Instructions for the task:
Print the data below again in full, exactly as it stands, with no images.

BEGIN Given data

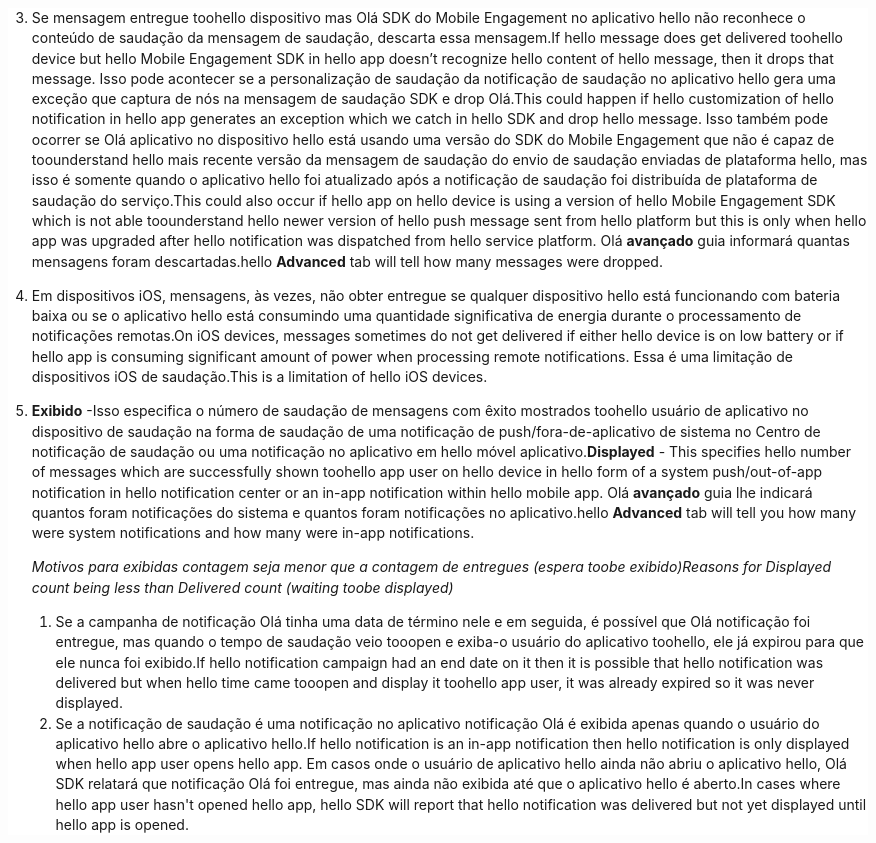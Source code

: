    3. <span data-ttu-id="9b70c-137">Se mensagem entregue toohello dispositivo mas Olá SDK do Mobile Engagement no aplicativo hello não reconhece o conteúdo de saudação da mensagem de saudação, descarta essa mensagem.</span><span class="sxs-lookup"><span data-stu-id="9b70c-137">If hello message does get delivered toohello device but hello Mobile Engagement SDK in hello app doesn’t recognize hello content of hello message, then it drops that message.</span></span> <span data-ttu-id="9b70c-138">Isso pode acontecer se a personalização de saudação da notificação de saudação no aplicativo hello gera uma exceção que captura de nós na mensagem de saudação SDK e drop Olá.</span><span class="sxs-lookup"><span data-stu-id="9b70c-138">This could happen if hello customization of hello notification in hello app generates an exception which we catch in hello SDK and drop hello message.</span></span> <span data-ttu-id="9b70c-139">Isso também pode ocorrer se Olá aplicativo no dispositivo hello está usando uma versão do SDK do Mobile Engagement que não é capaz de toounderstand hello mais recente versão da mensagem de saudação do envio de saudação enviadas de plataforma hello, mas isso é somente quando o aplicativo hello foi atualizado após a notificação de saudação foi distribuída de plataforma de saudação do serviço.</span><span class="sxs-lookup"><span data-stu-id="9b70c-139">This could also occur if hello app on hello device is using a version of hello Mobile Engagement SDK which is not able toounderstand hello newer version of hello push message sent from hello platform but this is only when hello app was upgraded after hello notification was dispatched from hello service platform.</span></span> <span data-ttu-id="9b70c-140">Olá **avançado** guia informará quantas mensagens foram descartadas.</span><span class="sxs-lookup"><span data-stu-id="9b70c-140">hello **Advanced** tab will tell how many messages were dropped.</span></span> 
   4. <span data-ttu-id="9b70c-141">Em dispositivos iOS, mensagens, às vezes, não obter entregue se qualquer dispositivo hello está funcionando com bateria baixa ou se o aplicativo hello está consumindo uma quantidade significativa de energia durante o processamento de notificações remotas.</span><span class="sxs-lookup"><span data-stu-id="9b70c-141">On iOS devices, messages sometimes do not get delivered if either hello device is on low battery or if hello app is consuming significant amount of power when processing remote notifications.</span></span> <span data-ttu-id="9b70c-142">Essa é uma limitação de dispositivos iOS de saudação.</span><span class="sxs-lookup"><span data-stu-id="9b70c-142">This is a limitation of hello iOS devices.</span></span>   
3. <span data-ttu-id="9b70c-143">**Exibido** -Isso especifica o número de saudação de mensagens com êxito mostrados toohello usuário de aplicativo no dispositivo de saudação na forma de saudação de uma notificação de push/fora-de-aplicativo de sistema no Centro de notificação de saudação ou uma notificação no aplicativo em hello móvel aplicativo.</span><span class="sxs-lookup"><span data-stu-id="9b70c-143">**Displayed** - This specifies hello number of messages which are successfully shown toohello app user on hello device in hello form of a system push/out-of-app notification in hello notification center or an in-app notification within hello mobile app.</span></span>  <span data-ttu-id="9b70c-144">Olá **avançado** guia lhe indicará quantos foram notificações do sistema e quantos foram notificações no aplicativo.</span><span class="sxs-lookup"><span data-stu-id="9b70c-144">hello **Advanced** tab will tell you how many were system notifications and how many were in-app notifications.</span></span> 
   
   <span data-ttu-id="9b70c-145">*Motivos para exibidas contagem seja menor que a contagem de entregues (espera toobe exibido)*</span><span class="sxs-lookup"><span data-stu-id="9b70c-145">*Reasons for Displayed count being less than Delivered count (waiting toobe displayed)*</span></span>
   
   1. <span data-ttu-id="9b70c-146">Se a campanha de notificação Olá tinha uma data de término nele e em seguida, é possível que Olá notificação foi entregue, mas quando o tempo de saudação veio tooopen e exiba-o usuário do aplicativo toohello, ele já expirou para que ele nunca foi exibido.</span><span class="sxs-lookup"><span data-stu-id="9b70c-146">If hello notification campaign had an end date on it then it is possible that hello notification was delivered but when hello time came tooopen and display it toohello app user, it was already expired so it was never displayed.</span></span>   
   2. <span data-ttu-id="9b70c-147">Se a notificação de saudação é uma notificação no aplicativo notificação Olá é exibida apenas quando o usuário do aplicativo hello abre o aplicativo hello.</span><span class="sxs-lookup"><span data-stu-id="9b70c-147">If hello notification is an in-app notification then hello notification is only displayed when hello app user opens hello app.</span></span> <span data-ttu-id="9b70c-148">Em casos onde o usuário de aplicativo hello ainda não abriu o aplicativo hello, Olá SDK relatará que notificação Olá foi entregue, mas ainda não exibida até que o aplicativo hello é aberto.</span><span class="sxs-lookup"><span data-stu-id="9b70c-148">In cases where hello app user hasn't opened hello app, hello SDK will report that hello notification was delivered but not yet displayed until hello app is opened.</span></span>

END Given data

Output of the exercise:
Source code

:    3. <span data-ttu-id="9b70c-137">Se mensagem entregue toohello dispositivo mas Olá SDK do Mobile Engagement no aplicativo hello não reconhece o conteúdo de saudação da mensagem de saudação, descarta essa mensagem.</span><span class="sxs-lookup"><span data-stu-id="9b70c-137">If hello message does get delivered toohello device but hello Mobile Engagement SDK in hello app doesn’t recognize hello content of hello message, then it drops that message.</span></span> <span data-ttu-id="9b70c-138">Isso pode acontecer se a personalização de saudação da notificação de saudação no aplicativo hello gera uma exceção que captura de nós na mensagem de saudação SDK e drop Olá.</span><span class="sxs-lookup"><span data-stu-id="9b70c-138">This could happen if hello customization of hello notification in hello app generates an exception which we catch in hello SDK and drop hello message.</span></span> <span data-ttu-id="9b70c-139">Isso também pode ocorrer se Olá aplicativo no dispositivo hello está usando uma versão do SDK do Mobile Engagement que não é capaz de toounderstand hello mais recente versão da mensagem de saudação do envio de saudação enviadas de plataforma hello, mas isso é somente quando o aplicativo hello foi atualizado após a notificação de saudação foi distribuída de plataforma de saudação do serviço.</span><span class="sxs-lookup"><span data-stu-id="9b70c-139">This could also occur if hello app on hello device is using a version of hello Mobile Engagement SDK which is not able toounderstand hello newer version of hello push message sent from hello platform but this is only when hello app was upgraded after hello notification was dispatched from hello service platform.</span></span> <span data-ttu-id="9b70c-140">Olá **avançado** guia informará quantas mensagens foram descartadas.</span><span class="sxs-lookup"><span data-stu-id="9b70c-140">hello **Advanced** tab will tell how many messages were dropped.</span></span> 
   4. <span data-ttu-id="9b70c-141">Em dispositivos iOS, mensagens, às vezes, não obter entregue se qualquer dispositivo hello está funcionando com bateria baixa ou se o aplicativo hello está consumindo uma quantidade significativa de energia durante o processamento de notificações remotas.</span><span class="sxs-lookup"><span data-stu-id="9b70c-141">On iOS devices, messages sometimes do not get delivered if either hello device is on low battery or if hello app is consuming significant amount of power when processing remote notifications.</span></span> <span data-ttu-id="9b70c-142">Essa é uma limitação de dispositivos iOS de saudação.</span><span class="sxs-lookup"><span data-stu-id="9b70c-142">This is a limitation of hello iOS devices.</span></span>   
3. <span data-ttu-id="9b70c-143">**Exibido** -Isso especifica o número de saudação de mensagens com êxito mostrados toohello usuário de aplicativo no dispositivo de saudação na forma de saudação de uma notificação de push/fora-de-aplicativo de sistema no Centro de notificação de saudação ou uma notificação no aplicativo em hello móvel aplicativo.</span><span class="sxs-lookup"><span data-stu-id="9b70c-143">**Displayed** - This specifies hello number of messages which are successfully shown toohello app user on hello device in hello form of a system push/out-of-app notification in hello notification center or an in-app notification within hello mobile app.</span></span>  <span data-ttu-id="9b70c-144">Olá **avançado** guia lhe indicará quantos foram notificações do sistema e quantos foram notificações no aplicativo.</span><span class="sxs-lookup"><span data-stu-id="9b70c-144">hello **Advanced** tab will tell you how many were system notifications and how many were in-app notifications.</span></span> 
   
   <span data-ttu-id="9b70c-145">*Motivos para exibidas contagem seja menor que a contagem de entregues (espera toobe exibido)*</span><span class="sxs-lookup"><span data-stu-id="9b70c-145">*Reasons for Displayed count being less than Delivered count (waiting toobe displayed)*</span></span>
   
   1. <span data-ttu-id="9b70c-146">Se a campanha de notificação Olá tinha uma data de término nele e em seguida, é possível que Olá notificação foi entregue, mas quando o tempo de saudação veio tooopen e exiba-o usuário do aplicativo toohello, ele já expirou para que ele nunca foi exibido.</span><span class="sxs-lookup"><span data-stu-id="9b70c-146">If hello notification campaign had an end date on it then it is possible that hello notification was delivered but when hello time came tooopen and display it toohello app user, it was already expired so it was never displayed.</span></span>   
   2. <span data-ttu-id="9b70c-147">Se a notificação de saudação é uma notificação no aplicativo notificação Olá é exibida apenas quando o usuário do aplicativo hello abre o aplicativo hello.</span><span class="sxs-lookup"><span data-stu-id="9b70c-147">If hello notification is an in-app notification then hello notification is only displayed when hello app user opens hello app.</span></span> <span data-ttu-id="9b70c-148">Em casos onde o usuário de aplicativo hello ainda não abriu o aplicativo hello, Olá SDK relatará que notificação Olá foi entregue, mas ainda não exibida até que o aplicativo hello é aberto.</span><span class="sxs-lookup"><span data-stu-id="9b70c-148">In cases where hello app user hasn't opened hello app, hello SDK will report that hello notification was delivered but not yet displayed until hello app is opened.</span></span>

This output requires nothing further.